Yesterday I completely finished reading and typing two years (four semesters) worth of algebra notes. (One year undergrad, one year graduate.) I’d been working on it with varying intensity and focus for about one month, so it feels really good to be done with that.
(Aside: For any non-math people that may still be reading out there, this is not algebra in the sense that you’re thinking. It has very little to do with solving 3x+4=7 for x. Here’s an example problem that is sitting in front of me right now: “If G is a finite group of order p^n for a prime p and a positive integer n, show that G has a nontrivial center and that for every k less than or equal to n there exists a normal subgroup of G of order p^k.” And that’s actually one of the easy problems.)
Now I’m in serious study mode. The plan is to work toward committing definitions, concepts, theorems, and proofs to memory. I ordered three linear algebra books from amazon today, and I’m borrowing other algebra texts from a colleague. These textbooks are reading material on top of the aforementioned in-class notes I’ve taken the past two years, and the notes that my graduate algebra professor posted online. I’m going to spend the next month and a half reading, learning, and most important: problem-solving.

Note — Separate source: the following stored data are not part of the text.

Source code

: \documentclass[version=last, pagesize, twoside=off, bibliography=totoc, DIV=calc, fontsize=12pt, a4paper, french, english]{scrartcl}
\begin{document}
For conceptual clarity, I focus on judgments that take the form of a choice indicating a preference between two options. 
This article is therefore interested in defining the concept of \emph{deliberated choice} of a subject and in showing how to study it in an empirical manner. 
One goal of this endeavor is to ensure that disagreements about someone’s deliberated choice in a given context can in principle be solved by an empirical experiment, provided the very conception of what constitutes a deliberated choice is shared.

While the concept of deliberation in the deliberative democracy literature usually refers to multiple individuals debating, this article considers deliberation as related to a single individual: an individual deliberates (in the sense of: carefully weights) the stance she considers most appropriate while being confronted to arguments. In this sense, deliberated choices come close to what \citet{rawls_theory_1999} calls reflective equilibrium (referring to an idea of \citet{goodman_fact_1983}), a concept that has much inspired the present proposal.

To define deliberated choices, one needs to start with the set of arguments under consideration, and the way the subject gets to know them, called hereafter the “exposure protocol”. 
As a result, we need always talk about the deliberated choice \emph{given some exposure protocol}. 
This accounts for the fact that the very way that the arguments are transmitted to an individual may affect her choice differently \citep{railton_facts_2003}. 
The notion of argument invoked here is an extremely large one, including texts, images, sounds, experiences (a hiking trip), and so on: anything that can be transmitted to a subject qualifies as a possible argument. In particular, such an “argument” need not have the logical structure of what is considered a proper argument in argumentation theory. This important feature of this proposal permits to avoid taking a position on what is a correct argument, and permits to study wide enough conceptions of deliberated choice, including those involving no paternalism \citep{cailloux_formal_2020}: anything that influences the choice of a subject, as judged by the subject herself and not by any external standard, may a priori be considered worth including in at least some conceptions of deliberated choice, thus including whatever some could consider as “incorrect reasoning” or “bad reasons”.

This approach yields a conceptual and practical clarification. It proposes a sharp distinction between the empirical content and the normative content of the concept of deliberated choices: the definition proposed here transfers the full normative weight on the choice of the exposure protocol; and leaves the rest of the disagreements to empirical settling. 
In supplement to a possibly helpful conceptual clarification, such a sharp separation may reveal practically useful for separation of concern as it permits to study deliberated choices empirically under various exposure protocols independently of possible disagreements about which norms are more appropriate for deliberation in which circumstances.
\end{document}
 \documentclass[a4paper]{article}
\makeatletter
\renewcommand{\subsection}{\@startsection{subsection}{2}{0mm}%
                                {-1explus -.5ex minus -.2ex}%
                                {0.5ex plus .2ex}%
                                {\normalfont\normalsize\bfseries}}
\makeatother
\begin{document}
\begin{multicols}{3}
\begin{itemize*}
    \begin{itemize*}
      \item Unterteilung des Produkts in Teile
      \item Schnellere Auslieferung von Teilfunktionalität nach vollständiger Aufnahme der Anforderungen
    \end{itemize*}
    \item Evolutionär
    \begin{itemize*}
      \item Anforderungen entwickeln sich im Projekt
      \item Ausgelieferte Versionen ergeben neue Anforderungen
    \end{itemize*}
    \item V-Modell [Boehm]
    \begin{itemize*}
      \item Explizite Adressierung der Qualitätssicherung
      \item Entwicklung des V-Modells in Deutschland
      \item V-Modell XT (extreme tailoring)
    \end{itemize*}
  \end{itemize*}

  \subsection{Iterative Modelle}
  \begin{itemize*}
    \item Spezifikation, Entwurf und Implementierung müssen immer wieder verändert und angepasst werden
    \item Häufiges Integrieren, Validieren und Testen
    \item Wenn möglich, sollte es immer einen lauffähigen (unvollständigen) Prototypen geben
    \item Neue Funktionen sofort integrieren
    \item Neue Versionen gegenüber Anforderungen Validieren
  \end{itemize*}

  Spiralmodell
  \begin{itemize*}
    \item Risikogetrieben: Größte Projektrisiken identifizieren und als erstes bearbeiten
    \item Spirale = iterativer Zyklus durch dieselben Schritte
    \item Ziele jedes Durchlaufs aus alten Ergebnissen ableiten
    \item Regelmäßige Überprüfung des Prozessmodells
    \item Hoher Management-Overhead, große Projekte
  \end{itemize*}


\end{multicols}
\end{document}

In preparation, to know where I should focus these efforts based on past exams, I spent today reading previous algebra qual problems. I started at 9AM and have been working pretty steadily since then, with only a short lunch break (and now a short writing break). Within the first 30-60 minutes, I entered despair and thought “I’ll never know enough to be able to take a test at this level.” Then after lunch I started encountering problems I recognized (proven in class, done on past homework assignments, etc.) and thought “With some studying, I might actually be able to get a handle on this material.” And now, 5 hours into today’s work, I found one part of one problem where I thought “I could totally do this one completely correctly off the top of my head RIGHT NOW.”
I feel comfortable with the general concepts and most of the definitions of terms. In reading these past problems, I understand what they’re asking me to do (most of the time). I just need to practice enough to know HOW to do what they’re asking. If I continue preparing at the rate I’ve been working at this week, I think I can enter the exam room confident enough to not completely sweat through my clothes and start crying uncontrollably. The pressure placed on math phd students with regards to qualifying exams is unbelievable, but I’m trying to overcome that stress and be a realist. We’ll see how it goes.